Cause and effect diagram: A problem-solving tool used to form relationships between effects and causes. The effect is revealed via branches (fishbones) showing different causes of it.
Control charts (Shewhart charts): A chart that shows if a process is in control.
COPQ: What is the cost of failing to meet a customer’s expectation, covering views such as internal, external, inspection, prevention and missed opportunities.
Countermeasure: The actions taken to address the root causes of problems which prevent you from achieving your goals.
Continuous improvement: Increasing business effectiveness by reducing inefficiencies, frustrations, and waste (time, effort, material, etc.).
Daily management: Giving daily attention to issues which occur within business as usual.

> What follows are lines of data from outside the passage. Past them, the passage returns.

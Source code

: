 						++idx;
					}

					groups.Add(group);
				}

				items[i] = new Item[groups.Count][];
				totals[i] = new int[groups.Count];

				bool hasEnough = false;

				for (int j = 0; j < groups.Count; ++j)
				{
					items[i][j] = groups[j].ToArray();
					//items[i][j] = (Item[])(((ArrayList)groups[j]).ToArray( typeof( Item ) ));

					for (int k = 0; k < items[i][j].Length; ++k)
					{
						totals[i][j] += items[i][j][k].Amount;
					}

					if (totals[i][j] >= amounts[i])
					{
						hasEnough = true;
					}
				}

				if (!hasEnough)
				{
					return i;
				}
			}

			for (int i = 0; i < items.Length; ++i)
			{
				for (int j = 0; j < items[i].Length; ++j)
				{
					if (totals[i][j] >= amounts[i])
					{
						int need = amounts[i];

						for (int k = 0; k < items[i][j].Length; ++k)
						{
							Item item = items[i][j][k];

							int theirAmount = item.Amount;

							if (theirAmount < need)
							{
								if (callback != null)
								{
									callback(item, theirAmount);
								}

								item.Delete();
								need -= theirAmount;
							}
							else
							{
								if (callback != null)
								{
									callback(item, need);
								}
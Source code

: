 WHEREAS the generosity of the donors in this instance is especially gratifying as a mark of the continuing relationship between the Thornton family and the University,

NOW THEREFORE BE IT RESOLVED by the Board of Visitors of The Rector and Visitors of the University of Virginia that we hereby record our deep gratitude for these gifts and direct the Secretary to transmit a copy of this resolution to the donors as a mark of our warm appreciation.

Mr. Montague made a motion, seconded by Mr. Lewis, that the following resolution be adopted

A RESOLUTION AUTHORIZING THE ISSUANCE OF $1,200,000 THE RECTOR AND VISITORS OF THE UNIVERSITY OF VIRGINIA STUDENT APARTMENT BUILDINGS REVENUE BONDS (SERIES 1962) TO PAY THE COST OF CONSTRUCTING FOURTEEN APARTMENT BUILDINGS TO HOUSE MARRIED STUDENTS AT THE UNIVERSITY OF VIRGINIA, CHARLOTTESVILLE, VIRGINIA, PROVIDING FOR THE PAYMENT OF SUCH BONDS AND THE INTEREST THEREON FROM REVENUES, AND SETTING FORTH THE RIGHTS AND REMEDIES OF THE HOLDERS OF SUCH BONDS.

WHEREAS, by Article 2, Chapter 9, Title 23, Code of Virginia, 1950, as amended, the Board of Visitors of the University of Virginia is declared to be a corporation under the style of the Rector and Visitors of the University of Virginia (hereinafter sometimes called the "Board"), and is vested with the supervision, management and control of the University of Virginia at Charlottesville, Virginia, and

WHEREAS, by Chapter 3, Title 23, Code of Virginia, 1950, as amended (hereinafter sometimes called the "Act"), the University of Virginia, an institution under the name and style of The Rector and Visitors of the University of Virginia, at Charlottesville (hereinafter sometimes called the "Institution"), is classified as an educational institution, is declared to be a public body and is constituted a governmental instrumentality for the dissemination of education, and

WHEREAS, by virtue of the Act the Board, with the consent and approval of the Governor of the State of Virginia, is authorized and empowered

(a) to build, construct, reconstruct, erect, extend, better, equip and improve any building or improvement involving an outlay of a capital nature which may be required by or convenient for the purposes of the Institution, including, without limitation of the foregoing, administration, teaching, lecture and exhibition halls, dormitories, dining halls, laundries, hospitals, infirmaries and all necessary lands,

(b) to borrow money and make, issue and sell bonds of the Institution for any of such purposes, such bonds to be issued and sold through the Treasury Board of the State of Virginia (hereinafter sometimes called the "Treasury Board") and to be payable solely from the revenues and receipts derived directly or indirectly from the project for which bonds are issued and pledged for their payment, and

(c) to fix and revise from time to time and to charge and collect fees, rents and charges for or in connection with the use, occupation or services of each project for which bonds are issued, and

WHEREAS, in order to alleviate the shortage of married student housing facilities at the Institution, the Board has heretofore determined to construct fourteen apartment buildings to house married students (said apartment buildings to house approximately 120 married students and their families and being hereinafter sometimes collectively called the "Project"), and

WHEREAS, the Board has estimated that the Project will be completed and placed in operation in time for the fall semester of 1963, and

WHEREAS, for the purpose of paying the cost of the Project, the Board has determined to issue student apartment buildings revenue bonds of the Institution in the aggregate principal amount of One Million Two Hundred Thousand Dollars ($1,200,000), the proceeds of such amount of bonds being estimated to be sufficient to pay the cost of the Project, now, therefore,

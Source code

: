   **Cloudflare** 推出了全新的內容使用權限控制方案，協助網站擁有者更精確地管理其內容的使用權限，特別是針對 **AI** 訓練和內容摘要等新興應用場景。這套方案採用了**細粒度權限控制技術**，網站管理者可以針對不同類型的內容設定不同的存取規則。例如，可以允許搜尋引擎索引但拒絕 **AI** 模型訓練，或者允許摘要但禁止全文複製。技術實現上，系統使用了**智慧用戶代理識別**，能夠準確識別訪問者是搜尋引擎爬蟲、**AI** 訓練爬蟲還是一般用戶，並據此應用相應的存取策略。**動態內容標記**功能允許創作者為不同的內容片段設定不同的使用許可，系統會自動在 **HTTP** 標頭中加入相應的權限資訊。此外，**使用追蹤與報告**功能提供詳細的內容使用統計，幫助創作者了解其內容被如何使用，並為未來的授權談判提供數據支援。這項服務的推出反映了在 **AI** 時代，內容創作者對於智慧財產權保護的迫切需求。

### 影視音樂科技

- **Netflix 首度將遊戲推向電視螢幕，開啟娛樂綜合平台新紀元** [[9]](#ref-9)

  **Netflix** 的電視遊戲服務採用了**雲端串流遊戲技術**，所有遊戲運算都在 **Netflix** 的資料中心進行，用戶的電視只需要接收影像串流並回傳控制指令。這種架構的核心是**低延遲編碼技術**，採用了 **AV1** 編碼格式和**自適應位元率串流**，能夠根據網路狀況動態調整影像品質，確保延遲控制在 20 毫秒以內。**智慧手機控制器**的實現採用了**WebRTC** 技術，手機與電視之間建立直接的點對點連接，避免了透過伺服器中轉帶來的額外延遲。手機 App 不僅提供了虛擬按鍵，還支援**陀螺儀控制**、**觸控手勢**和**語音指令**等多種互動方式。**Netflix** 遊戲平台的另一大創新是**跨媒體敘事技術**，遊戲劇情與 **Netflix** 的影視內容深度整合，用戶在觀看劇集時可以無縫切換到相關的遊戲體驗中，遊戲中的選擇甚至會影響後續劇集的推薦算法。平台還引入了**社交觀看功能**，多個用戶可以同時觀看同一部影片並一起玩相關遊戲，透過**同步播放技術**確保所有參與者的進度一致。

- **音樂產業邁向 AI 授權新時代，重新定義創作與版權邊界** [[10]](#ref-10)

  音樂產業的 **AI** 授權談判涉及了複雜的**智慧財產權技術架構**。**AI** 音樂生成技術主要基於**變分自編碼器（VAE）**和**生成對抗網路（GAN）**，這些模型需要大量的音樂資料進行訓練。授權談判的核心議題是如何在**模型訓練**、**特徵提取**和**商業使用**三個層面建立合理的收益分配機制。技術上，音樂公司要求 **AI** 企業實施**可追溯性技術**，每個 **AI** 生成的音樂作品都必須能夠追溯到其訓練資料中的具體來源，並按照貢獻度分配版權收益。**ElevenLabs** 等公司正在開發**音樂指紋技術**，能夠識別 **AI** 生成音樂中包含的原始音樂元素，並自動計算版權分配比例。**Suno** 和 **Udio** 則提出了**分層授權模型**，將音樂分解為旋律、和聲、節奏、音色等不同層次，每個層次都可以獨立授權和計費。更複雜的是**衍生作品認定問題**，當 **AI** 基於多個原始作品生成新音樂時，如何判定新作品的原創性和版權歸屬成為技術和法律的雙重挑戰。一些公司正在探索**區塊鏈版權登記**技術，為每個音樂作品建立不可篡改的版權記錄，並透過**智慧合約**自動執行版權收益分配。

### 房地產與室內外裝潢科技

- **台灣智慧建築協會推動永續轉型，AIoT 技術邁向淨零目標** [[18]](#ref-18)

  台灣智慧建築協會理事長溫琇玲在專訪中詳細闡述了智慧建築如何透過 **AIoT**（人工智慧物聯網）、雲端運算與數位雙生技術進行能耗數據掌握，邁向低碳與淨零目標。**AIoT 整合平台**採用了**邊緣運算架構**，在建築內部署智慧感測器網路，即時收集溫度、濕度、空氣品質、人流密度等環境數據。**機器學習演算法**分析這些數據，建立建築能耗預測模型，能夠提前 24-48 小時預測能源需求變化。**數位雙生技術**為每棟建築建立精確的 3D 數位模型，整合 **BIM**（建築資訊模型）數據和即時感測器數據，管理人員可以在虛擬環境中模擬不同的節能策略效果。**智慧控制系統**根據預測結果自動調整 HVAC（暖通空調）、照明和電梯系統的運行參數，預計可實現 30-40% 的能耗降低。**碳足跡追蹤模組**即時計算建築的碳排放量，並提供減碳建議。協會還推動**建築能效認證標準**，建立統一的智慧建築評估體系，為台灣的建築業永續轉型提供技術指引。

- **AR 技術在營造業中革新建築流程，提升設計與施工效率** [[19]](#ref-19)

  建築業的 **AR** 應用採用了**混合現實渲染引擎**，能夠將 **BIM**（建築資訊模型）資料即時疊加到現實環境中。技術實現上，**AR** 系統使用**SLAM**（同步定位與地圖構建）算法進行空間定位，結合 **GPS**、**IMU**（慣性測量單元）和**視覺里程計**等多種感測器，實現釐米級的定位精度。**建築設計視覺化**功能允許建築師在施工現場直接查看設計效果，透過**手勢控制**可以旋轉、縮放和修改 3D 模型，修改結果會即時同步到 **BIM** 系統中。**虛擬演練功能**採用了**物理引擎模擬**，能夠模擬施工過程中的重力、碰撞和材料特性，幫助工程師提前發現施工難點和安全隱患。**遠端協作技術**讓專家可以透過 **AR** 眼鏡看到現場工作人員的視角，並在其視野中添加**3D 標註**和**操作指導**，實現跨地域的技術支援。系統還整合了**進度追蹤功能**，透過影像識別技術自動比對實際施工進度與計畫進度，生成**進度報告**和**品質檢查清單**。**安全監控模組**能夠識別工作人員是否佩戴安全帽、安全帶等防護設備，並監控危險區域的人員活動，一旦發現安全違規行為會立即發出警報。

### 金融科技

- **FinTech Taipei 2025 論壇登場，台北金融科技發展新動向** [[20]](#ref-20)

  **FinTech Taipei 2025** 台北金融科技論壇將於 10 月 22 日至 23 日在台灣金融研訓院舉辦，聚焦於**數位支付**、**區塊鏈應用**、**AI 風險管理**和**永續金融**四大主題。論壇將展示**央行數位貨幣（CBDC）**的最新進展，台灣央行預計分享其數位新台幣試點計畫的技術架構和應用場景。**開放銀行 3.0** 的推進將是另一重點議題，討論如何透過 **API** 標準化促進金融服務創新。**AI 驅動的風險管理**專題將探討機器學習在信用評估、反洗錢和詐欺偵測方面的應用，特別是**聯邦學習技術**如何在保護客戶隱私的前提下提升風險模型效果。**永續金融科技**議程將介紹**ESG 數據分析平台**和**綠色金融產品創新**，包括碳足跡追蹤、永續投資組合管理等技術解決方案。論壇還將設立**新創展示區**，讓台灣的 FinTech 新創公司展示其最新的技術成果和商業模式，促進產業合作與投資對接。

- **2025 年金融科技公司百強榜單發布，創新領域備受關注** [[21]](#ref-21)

DMAIC: A main concept of Six Sigma methodology, a process covering define, measure, analyze, improve and control.
Flow: The state of a process in which the parts move from one step to the other in a steady, continuous stream without reducing quality.
Lean: The striving of avoiding waste, boosting quality and driving continuous improvement in all processes.
Operational excellence: The destination of continuous improvement activity is reaching a state of operational excellence, where all employees can see the flow of value to the customer, and fix that flow before it breaks down.
PDCA: Plan-Do-Check-Act is a four-step business management method to continuously improve processes and products.
Root cause: The core reason for an issue with a process.
SIPOC: A tool to summarize inputs and outputs of processes. It covers suppliers, inputs, process, outputs, and customers.
Six Sigma: Management techniques to improve processes by reducing likelihood of errors / defects. It’s directly connected to the DMAIC system.
Value stream mapping: A process map that captures information, process flow and performance data and looks at current vs future states of a process.
Voice of the Customer: The “Voice of the Customer” is the term used to describe the stated and unstated needs or requirements of the customer.
Yokoten: The Japanese phrase for horizontally deploying learnings / method is all about identifying issues, using a process, sharing results and then applying this elsewhere to create a larger impact on the business.